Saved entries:
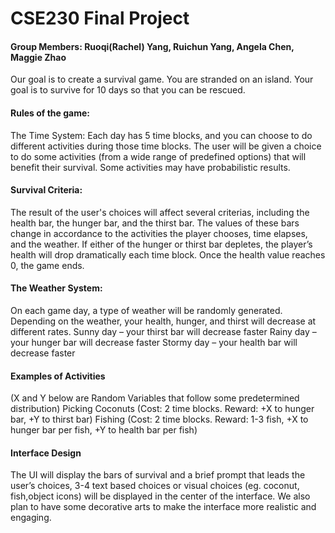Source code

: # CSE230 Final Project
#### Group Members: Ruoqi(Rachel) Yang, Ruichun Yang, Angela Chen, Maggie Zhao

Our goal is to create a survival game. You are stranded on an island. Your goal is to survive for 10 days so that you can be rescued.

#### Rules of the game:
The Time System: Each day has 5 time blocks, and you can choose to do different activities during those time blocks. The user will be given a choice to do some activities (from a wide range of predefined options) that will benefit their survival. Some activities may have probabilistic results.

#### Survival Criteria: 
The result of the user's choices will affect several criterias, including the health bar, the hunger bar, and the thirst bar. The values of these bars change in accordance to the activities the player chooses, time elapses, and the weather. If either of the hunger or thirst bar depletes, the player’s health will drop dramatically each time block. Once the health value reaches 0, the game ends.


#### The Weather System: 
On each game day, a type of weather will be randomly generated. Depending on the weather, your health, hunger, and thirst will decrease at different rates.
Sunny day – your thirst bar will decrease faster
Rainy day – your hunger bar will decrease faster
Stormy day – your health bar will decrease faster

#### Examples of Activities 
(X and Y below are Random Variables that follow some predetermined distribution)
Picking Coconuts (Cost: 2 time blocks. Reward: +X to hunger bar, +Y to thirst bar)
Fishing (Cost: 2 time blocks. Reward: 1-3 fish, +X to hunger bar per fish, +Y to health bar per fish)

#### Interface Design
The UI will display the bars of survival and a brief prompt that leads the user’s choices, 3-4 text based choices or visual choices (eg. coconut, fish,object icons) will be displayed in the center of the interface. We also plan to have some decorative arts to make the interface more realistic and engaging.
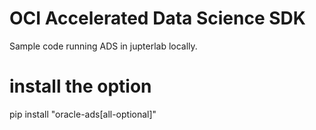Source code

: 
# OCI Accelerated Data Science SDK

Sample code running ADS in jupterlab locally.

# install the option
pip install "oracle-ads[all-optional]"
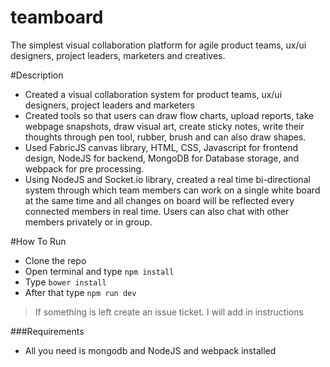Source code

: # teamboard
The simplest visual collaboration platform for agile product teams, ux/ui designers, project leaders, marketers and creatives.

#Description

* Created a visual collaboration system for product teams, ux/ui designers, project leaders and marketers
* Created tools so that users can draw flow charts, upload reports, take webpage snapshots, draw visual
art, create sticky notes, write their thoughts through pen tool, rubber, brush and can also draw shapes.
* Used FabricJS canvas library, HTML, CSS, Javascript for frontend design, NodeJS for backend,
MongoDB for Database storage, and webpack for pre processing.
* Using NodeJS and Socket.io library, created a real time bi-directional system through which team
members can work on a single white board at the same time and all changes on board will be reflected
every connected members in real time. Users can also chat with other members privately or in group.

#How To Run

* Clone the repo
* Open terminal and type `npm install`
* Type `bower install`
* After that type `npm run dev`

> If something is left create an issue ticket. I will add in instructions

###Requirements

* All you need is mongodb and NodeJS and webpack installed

==

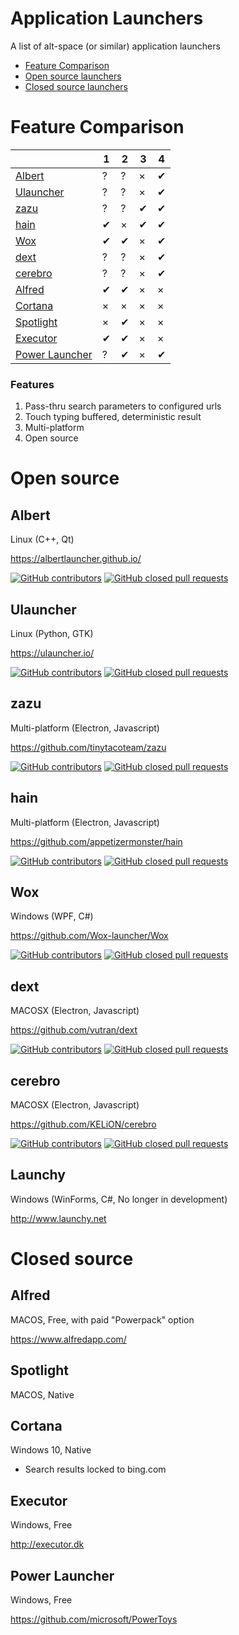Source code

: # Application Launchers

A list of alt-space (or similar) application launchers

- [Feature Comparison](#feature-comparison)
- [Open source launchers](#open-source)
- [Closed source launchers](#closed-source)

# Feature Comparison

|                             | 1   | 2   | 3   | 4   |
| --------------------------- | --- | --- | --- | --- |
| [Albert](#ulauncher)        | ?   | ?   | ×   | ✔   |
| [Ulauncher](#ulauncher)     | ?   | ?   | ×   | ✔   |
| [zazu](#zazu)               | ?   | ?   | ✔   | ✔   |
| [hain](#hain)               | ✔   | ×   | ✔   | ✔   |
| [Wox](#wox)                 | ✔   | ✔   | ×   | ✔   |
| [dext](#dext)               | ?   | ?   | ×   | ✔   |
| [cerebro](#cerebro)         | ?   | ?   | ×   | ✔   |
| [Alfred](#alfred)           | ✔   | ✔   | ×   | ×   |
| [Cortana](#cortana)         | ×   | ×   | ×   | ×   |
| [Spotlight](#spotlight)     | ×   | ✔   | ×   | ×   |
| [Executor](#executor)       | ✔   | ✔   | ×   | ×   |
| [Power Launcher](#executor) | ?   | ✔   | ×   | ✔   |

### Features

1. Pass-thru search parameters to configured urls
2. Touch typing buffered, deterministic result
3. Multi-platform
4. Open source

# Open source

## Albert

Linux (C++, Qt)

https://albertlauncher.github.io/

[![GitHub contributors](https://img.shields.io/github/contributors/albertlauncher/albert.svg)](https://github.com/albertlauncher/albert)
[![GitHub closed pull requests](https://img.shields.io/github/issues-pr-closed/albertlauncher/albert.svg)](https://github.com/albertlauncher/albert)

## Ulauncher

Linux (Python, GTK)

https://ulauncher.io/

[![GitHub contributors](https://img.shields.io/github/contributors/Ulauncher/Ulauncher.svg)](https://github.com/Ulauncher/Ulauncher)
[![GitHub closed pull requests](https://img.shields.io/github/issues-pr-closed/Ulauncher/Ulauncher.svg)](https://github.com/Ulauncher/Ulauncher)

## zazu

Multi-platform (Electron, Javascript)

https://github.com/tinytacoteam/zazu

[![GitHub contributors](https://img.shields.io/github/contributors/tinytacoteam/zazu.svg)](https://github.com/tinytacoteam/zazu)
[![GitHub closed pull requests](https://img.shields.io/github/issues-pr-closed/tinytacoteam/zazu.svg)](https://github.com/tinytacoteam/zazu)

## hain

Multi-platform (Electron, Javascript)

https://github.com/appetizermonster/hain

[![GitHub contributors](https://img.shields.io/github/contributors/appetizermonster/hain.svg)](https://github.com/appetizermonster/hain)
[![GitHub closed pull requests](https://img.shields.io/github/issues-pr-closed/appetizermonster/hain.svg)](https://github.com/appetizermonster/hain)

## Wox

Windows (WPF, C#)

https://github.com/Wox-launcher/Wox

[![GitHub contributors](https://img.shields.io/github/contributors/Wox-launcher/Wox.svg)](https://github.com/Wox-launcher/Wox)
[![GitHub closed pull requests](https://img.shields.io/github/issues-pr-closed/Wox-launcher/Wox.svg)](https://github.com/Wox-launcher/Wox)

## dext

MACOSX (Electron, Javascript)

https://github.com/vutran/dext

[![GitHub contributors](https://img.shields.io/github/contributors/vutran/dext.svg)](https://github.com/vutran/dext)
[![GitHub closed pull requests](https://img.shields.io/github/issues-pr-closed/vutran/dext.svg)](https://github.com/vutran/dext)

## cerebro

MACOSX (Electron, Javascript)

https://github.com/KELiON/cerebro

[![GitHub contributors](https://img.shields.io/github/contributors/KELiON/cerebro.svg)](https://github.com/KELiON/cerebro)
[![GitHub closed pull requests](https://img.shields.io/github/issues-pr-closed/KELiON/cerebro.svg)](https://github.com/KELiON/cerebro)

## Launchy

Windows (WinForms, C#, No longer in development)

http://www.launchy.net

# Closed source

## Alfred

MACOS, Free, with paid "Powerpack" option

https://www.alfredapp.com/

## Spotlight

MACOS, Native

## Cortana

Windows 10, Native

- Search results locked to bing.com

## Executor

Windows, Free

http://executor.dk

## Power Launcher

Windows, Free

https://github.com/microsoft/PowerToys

--

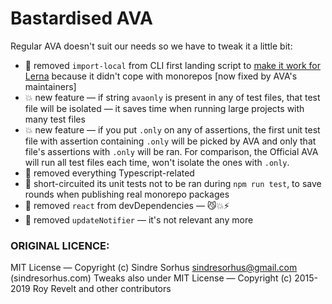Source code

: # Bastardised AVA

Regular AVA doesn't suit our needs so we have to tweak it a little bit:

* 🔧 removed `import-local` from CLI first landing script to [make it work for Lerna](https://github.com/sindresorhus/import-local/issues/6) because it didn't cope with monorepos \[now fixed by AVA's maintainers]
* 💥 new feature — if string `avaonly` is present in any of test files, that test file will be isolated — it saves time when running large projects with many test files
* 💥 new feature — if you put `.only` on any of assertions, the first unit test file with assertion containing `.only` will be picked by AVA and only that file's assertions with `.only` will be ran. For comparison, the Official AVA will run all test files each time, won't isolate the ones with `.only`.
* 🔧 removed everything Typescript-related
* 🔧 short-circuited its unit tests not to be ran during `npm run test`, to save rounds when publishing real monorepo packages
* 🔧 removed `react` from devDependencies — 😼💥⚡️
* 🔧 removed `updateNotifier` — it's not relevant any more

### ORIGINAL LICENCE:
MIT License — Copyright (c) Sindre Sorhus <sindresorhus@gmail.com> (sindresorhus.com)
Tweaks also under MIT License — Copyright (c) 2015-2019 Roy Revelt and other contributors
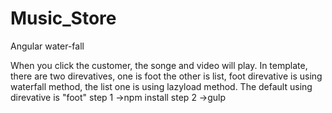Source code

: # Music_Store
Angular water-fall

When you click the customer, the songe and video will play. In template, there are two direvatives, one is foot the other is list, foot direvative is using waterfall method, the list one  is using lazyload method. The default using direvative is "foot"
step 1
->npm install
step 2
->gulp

TASK STATEMENT:
Starting at the line that has "CSE230 Final Project" in the records above, restate word for word every line until the one that has "#### Rules of", and include that one as well.

EXPECTED ANSWER:
: # CSE230 Final Project
#### Group Members: Ruoqi(Rachel) Yang, Ruichun Yang, Angela Chen, Maggie Zhao

Our goal is to create a survival game. You are stranded on an island. Your goal is to survive for 10 days so that you can be rescued.

#### Rules of the game:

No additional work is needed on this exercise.